Origine du Groupe : North America

Style : Blues , Country

Sortie : 2011



By Amanda Petrusich from http://pitchfork.com



In September 1959, Fred McDowell-- an overalls-wearing, stoop-shouldered, Panola County cotton farmer-- picked up an old acoustic guitar and wandered over to his neighbor Lonnie Young's house.
Word had spread that the folklorist Alan Lomax (traveling with the English singer Shirley Collins and a 26-pound, two-track reel-to-reel tape machine) was hunting local artists to record for
Atlantic Records. McDowell, who was born around 1904 in Rossville, Tennessee, had grown up imitating the still-nascent sound of the Delta blues, using an old pocketknife (and then a whittled-down
bovine rib bone, and finally the squat neck of a Gibson's gin bottle) as a rudimentary slide. By the time McDowell, then 55, cornered Lomax on Young's porch, his scope (and his skill) had
broadened, and the sound he made-- a mesmerizing, groove-based blues that both nodded to and defied his Delta predecessors-- instantly captivated Lomax, and eventually the world.



Fred McDowell: The Alan Lomax Recordings (available as a download through Global Jukebox, the Alan Lomax Archive's digital imprint, and on LP via Mississippi Records) opens with Bukka White's
"Shake 'Em on Down", a song that McDowell appears to enjoy playing more than he enjoys breathing or eating or maybe doing anything else at all.  Following Lomax's prompt-- "1, 2, 3, go," he
commands in his high, nasal voice-- McDowell locks into a heavy, propulsive groove, while his sister, Fanny Davis, blows into a homemade kazoo that Lomax, in The Land Where the Blues Began,
described as "a fine-toothed comb wrapped in toilet paper" (it sure is loud). "Shake 'Em on Down" is a bracing introduction to the cadence of North Mississippi Hill Country blues: McDowell's
guitar is disorienting and relentless, so rhythmic and mind-bending that if you were to, say, listen to it while driving down a dark road in the rain, you'd likely veer off into a ditch (and then
feel relieved). Davis' kazooing-- itself vaguely lawless-- provides a welcome counterpoint (it's like staring at a fixed point on the horizon while trying not to vomit over the side of a boat),
while Miles Pratcher (of the excellent local square dance band the Pratcher Brothers) assaults a second guitar. The result is mystifying and spectacular.

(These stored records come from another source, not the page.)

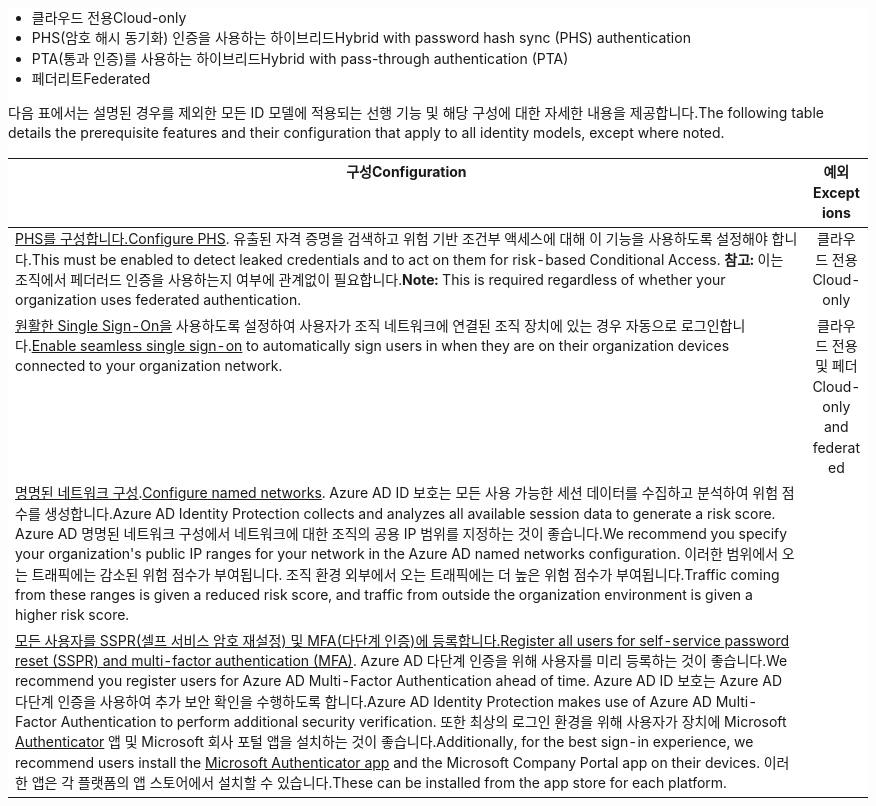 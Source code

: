- <span data-ttu-id="96b15-108">클라우드 전용</span><span class="sxs-lookup"><span data-stu-id="96b15-108">Cloud-only</span></span>
- <span data-ttu-id="96b15-109">PHS(암호 해시 동기화) 인증을 사용하는 하이브리드</span><span class="sxs-lookup"><span data-stu-id="96b15-109">Hybrid with password hash sync (PHS) authentication</span></span>
- <span data-ttu-id="96b15-110">PTA(통과 인증)를 사용하는 하이브리드</span><span class="sxs-lookup"><span data-stu-id="96b15-110">Hybrid with pass-through authentication (PTA)</span></span>
- <span data-ttu-id="96b15-111">페더리트</span><span class="sxs-lookup"><span data-stu-id="96b15-111">Federated</span></span>

<span data-ttu-id="96b15-112">다음 표에서는 설명된 경우를 제외한 모든 ID 모델에 적용되는 선행 기능 및 해당 구성에 대한 자세한 내용을 제공합니다.</span><span class="sxs-lookup"><span data-stu-id="96b15-112">The following table details the prerequisite features and their configuration that apply to all identity models, except where noted.</span></span>

|<span data-ttu-id="96b15-113">구성</span><span class="sxs-lookup"><span data-stu-id="96b15-113">Configuration</span></span>|<span data-ttu-id="96b15-114">예외</span><span class="sxs-lookup"><span data-stu-id="96b15-114">Exceptions</span></span>|
|---|:---:|
|<span data-ttu-id="96b15-115">[PHS를 구성합니다.](https://docs.microsoft.com/azure/active-directory/hybrid/how-to-connect-password-hash-synchronization)</span><span class="sxs-lookup"><span data-stu-id="96b15-115">[Configure PHS](https://docs.microsoft.com/azure/active-directory/hybrid/how-to-connect-password-hash-synchronization).</span></span>  <span data-ttu-id="96b15-116">유출된 자격 증명을 검색하고 위험 기반 조건부 액세스에 대해 이 기능을 사용하도록 설정해야 합니다.</span><span class="sxs-lookup"><span data-stu-id="96b15-116">This must be enabled to detect leaked credentials and to act on them for risk-based Conditional Access.</span></span> <span data-ttu-id="96b15-117">**참고:** 이는 조직에서 페더러드 인증을 사용하는지 여부에 관계없이 필요합니다.</span><span class="sxs-lookup"><span data-stu-id="96b15-117">**Note:** This is required regardless of whether your organization uses federated authentication.</span></span>|<span data-ttu-id="96b15-118">클라우드 전용</span><span class="sxs-lookup"><span data-stu-id="96b15-118">Cloud-only</span></span>|
|<span data-ttu-id="96b15-119">[원활한 Single Sign-On을](https://docs.microsoft.com/azure/active-directory/connect/active-directory-aadconnect-sso) 사용하도록 설정하여 사용자가 조직 네트워크에 연결된 조직 장치에 있는 경우 자동으로 로그인합니다.</span><span class="sxs-lookup"><span data-stu-id="96b15-119">[Enable seamless single sign-on](https://docs.microsoft.com/azure/active-directory/connect/active-directory-aadconnect-sso) to automatically sign users in when they are on their organization devices connected to your organization network.</span></span>|<span data-ttu-id="96b15-120">클라우드 전용 및 페더</span><span class="sxs-lookup"><span data-stu-id="96b15-120">Cloud-only and federated</span></span>|
|<span data-ttu-id="96b15-121">[명명된 네트워크 구성](https://docs.microsoft.com/azure/active-directory/active-directory-known-networks-azure-portal).</span><span class="sxs-lookup"><span data-stu-id="96b15-121">[Configure named networks](https://docs.microsoft.com/azure/active-directory/active-directory-known-networks-azure-portal).</span></span> <span data-ttu-id="96b15-122">Azure AD ID 보호는 모든 사용 가능한 세션 데이터를 수집하고 분석하여 위험 점수를 생성합니다.</span><span class="sxs-lookup"><span data-stu-id="96b15-122">Azure AD Identity Protection collects and analyzes all available session data to generate a risk score.</span></span> <span data-ttu-id="96b15-123">Azure AD 명명된 네트워크 구성에서 네트워크에 대한 조직의 공용 IP 범위를 지정하는 것이 좋습니다.</span><span class="sxs-lookup"><span data-stu-id="96b15-123">We recommend you specify your organization's public IP ranges for your network in the Azure AD named networks configuration.</span></span> <span data-ttu-id="96b15-124">이러한 범위에서 오는 트래픽에는 감소된 위험 점수가 부여됩니다. 조직 환경 외부에서 오는 트래픽에는 더 높은 위험 점수가 부여됩니다.</span><span class="sxs-lookup"><span data-stu-id="96b15-124">Traffic coming from these ranges is given a reduced risk score, and traffic from outside the organization environment is given a higher risk score.</span></span>||
|<span data-ttu-id="96b15-125">[모든 사용자를 SSPR(셀프 서비스 암호 재설정) 및 MFA(다단계 인증)에 등록합니다.](https://docs.microsoft.com/azure/active-directory/authentication/concept-registration-mfa-sspr-converged)</span><span class="sxs-lookup"><span data-stu-id="96b15-125">[Register all users for self-service password reset (SSPR) and multi-factor authentication (MFA)](https://docs.microsoft.com/azure/active-directory/authentication/concept-registration-mfa-sspr-converged).</span></span> <span data-ttu-id="96b15-126">Azure AD 다단계 인증을 위해 사용자를 미리 등록하는 것이 좋습니다.</span><span class="sxs-lookup"><span data-stu-id="96b15-126">We recommend you register users for Azure AD Multi-Factor Authentication ahead of time.</span></span> <span data-ttu-id="96b15-127">Azure AD ID 보호는 Azure AD 다단계 인증을 사용하여 추가 보안 확인을 수행하도록 합니다.</span><span class="sxs-lookup"><span data-stu-id="96b15-127">Azure AD Identity Protection makes use of Azure AD Multi-Factor Authentication to perform additional security verification.</span></span> <span data-ttu-id="96b15-128">또한 최상의 로그인 환경을 위해 사용자가 장치에 Microsoft [Authenticator](https://docs.microsoft.com/azure/active-directory/user-help/microsoft-authenticator-app-how-to) 앱 및 Microsoft 회사 포털 앱을 설치하는 것이 좋습니다.</span><span class="sxs-lookup"><span data-stu-id="96b15-128">Additionally, for the best sign-in experience, we recommend users install the [Microsoft Authenticator app](https://docs.microsoft.com/azure/active-directory/user-help/microsoft-authenticator-app-how-to) and the Microsoft Company Portal app on their devices.</span></span> <span data-ttu-id="96b15-129">이러한 앱은 각 플랫폼의 앱 스토어에서 설치할 수 있습니다.</span><span class="sxs-lookup"><span data-stu-id="96b15-129">These can be installed from the app store for each platform.</span></span>||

McDowell's rendition of "Good Morning Little Schoolgirl" (a deeply fucked-up-- if not particularly uncommon-- ode to little girls, made famous, first, by Sonny Boy Williamson, and then again by
the Grateful Dead) is more of a showcase for his nimble guitar work than any rogue sexual proclivities. McDowell's muted delivery of the lyrics ("Good mornin' 'lil school girl/ Can I go home, can
I go home with you?/ Tell your mama and your papa/ Lord, I'm a little school boy, too") is merciful; he's politely disinterested, if not fully disengaged. McDowell reserves his howls of longing
for slightly less uncouth fare, like "Worried Mind Blues", an unrequited love song he imbues with legitimate anguish ("You make me weak and you make me moan," he groans, sounding broken). Mostly,
though, the rhythm is the thing: With his twangy, piercing strums, McDowell establishes himself as a singular player, infinitely more interested in the transcendental than the germane. Somehow,
he manages to make the acoustic guitar-- that purveyor of sweet lullabies!-- sound menacing, not familiar.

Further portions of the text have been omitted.